■ **TASK ITEM**: Show all lines from the listing below that contain "outros".
────────────────────────────────────────
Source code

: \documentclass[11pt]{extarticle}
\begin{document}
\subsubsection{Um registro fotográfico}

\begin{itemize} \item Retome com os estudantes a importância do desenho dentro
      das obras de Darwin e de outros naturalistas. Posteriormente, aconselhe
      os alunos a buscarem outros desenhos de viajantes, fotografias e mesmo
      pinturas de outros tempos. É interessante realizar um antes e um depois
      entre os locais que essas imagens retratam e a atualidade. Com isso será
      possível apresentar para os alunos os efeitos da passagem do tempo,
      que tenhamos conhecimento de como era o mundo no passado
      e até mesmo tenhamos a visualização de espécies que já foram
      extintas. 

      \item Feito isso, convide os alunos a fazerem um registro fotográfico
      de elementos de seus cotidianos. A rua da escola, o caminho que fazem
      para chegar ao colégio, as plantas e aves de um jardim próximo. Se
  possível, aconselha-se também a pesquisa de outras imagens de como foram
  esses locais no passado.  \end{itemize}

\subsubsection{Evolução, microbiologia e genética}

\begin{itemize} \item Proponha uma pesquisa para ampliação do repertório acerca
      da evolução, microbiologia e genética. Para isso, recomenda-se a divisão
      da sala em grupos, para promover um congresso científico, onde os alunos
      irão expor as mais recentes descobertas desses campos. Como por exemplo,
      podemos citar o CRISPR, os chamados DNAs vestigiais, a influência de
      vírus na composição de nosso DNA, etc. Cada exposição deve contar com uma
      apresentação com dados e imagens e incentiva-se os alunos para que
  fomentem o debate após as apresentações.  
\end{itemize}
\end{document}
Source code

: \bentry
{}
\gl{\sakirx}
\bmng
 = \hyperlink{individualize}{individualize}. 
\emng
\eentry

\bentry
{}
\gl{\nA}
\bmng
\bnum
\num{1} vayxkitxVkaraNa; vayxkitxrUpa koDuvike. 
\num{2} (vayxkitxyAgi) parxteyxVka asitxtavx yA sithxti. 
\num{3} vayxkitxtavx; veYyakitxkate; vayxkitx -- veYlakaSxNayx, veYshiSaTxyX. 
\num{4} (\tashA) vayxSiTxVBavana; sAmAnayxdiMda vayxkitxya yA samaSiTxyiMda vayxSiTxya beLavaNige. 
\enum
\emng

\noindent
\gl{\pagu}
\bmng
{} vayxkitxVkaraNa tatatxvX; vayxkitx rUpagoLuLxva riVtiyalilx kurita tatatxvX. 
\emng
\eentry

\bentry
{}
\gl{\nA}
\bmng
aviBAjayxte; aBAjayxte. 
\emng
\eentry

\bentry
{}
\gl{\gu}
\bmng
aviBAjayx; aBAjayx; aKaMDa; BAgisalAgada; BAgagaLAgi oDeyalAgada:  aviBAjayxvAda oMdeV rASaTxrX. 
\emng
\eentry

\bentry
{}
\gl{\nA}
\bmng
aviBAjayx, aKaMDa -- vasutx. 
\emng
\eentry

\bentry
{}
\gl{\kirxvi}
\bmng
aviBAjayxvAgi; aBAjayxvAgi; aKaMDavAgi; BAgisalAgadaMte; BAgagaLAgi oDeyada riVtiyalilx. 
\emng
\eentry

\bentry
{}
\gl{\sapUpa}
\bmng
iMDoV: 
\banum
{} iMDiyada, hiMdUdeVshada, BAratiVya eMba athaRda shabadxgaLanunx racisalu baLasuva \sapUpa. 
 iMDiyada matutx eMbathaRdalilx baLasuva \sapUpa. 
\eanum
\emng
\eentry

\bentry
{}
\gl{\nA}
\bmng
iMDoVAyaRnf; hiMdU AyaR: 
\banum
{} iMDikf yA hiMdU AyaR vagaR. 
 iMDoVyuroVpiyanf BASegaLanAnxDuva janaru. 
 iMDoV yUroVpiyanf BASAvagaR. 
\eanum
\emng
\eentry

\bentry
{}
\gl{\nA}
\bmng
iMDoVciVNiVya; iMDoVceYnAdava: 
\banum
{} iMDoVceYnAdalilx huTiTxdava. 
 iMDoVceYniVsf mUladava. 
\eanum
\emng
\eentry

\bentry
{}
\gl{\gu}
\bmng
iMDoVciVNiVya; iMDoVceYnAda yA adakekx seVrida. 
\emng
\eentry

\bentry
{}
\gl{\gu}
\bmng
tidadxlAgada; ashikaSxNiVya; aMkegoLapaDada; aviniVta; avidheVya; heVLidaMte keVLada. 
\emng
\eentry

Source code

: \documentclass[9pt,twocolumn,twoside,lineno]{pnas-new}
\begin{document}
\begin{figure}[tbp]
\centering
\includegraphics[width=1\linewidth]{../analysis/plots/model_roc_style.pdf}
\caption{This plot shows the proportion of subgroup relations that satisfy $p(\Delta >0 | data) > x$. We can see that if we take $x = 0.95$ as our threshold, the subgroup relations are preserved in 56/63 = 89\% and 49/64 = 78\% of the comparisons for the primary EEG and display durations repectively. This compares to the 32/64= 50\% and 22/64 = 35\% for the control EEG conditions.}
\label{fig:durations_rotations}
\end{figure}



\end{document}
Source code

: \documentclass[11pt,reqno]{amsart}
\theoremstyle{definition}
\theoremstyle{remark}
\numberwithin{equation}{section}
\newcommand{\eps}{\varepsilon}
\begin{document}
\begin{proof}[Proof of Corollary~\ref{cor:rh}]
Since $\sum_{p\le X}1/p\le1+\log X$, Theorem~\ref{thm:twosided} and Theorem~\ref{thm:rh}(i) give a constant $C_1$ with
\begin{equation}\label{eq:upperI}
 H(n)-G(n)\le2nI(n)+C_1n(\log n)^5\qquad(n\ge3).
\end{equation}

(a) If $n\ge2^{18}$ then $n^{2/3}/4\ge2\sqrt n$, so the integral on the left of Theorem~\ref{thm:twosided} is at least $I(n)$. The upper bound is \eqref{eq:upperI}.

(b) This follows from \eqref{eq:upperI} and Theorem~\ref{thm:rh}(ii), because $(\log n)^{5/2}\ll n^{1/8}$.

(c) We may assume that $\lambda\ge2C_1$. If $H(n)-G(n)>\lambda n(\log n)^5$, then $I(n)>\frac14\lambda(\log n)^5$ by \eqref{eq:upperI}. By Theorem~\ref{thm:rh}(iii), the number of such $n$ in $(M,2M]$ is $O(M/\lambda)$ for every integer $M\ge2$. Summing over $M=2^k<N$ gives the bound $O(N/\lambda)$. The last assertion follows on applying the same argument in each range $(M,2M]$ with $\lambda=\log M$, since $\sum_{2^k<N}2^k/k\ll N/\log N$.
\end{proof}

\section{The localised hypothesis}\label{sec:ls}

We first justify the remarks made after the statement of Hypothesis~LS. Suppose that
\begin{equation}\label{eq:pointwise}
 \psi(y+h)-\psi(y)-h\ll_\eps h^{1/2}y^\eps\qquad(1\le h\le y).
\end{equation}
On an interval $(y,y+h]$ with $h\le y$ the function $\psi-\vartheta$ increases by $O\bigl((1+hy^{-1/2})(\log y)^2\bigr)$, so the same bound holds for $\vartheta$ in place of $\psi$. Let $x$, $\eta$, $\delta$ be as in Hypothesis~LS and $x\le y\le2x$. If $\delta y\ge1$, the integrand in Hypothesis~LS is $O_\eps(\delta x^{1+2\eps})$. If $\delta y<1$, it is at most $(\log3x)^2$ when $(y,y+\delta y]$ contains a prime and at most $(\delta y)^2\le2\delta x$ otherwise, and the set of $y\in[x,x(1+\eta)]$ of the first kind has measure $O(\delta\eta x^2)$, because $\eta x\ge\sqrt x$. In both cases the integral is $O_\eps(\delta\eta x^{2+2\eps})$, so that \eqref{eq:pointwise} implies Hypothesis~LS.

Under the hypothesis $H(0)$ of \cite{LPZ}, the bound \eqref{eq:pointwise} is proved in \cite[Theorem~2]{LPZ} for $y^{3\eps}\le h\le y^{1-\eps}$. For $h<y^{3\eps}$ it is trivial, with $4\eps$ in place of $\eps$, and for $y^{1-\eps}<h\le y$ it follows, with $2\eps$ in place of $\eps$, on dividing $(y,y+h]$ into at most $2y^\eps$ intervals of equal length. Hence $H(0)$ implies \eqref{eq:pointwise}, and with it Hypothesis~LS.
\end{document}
────────────────────────────────────────
■ **YOUR RESPONSE**:
      das obras de Darwin e de outros naturalistas. Posteriormente, aconselhe
      os alunos a buscarem outros desenhos de viajantes, fotografias e mesmo
      pinturas de outros tempos. É interessante realizar um antes e um depois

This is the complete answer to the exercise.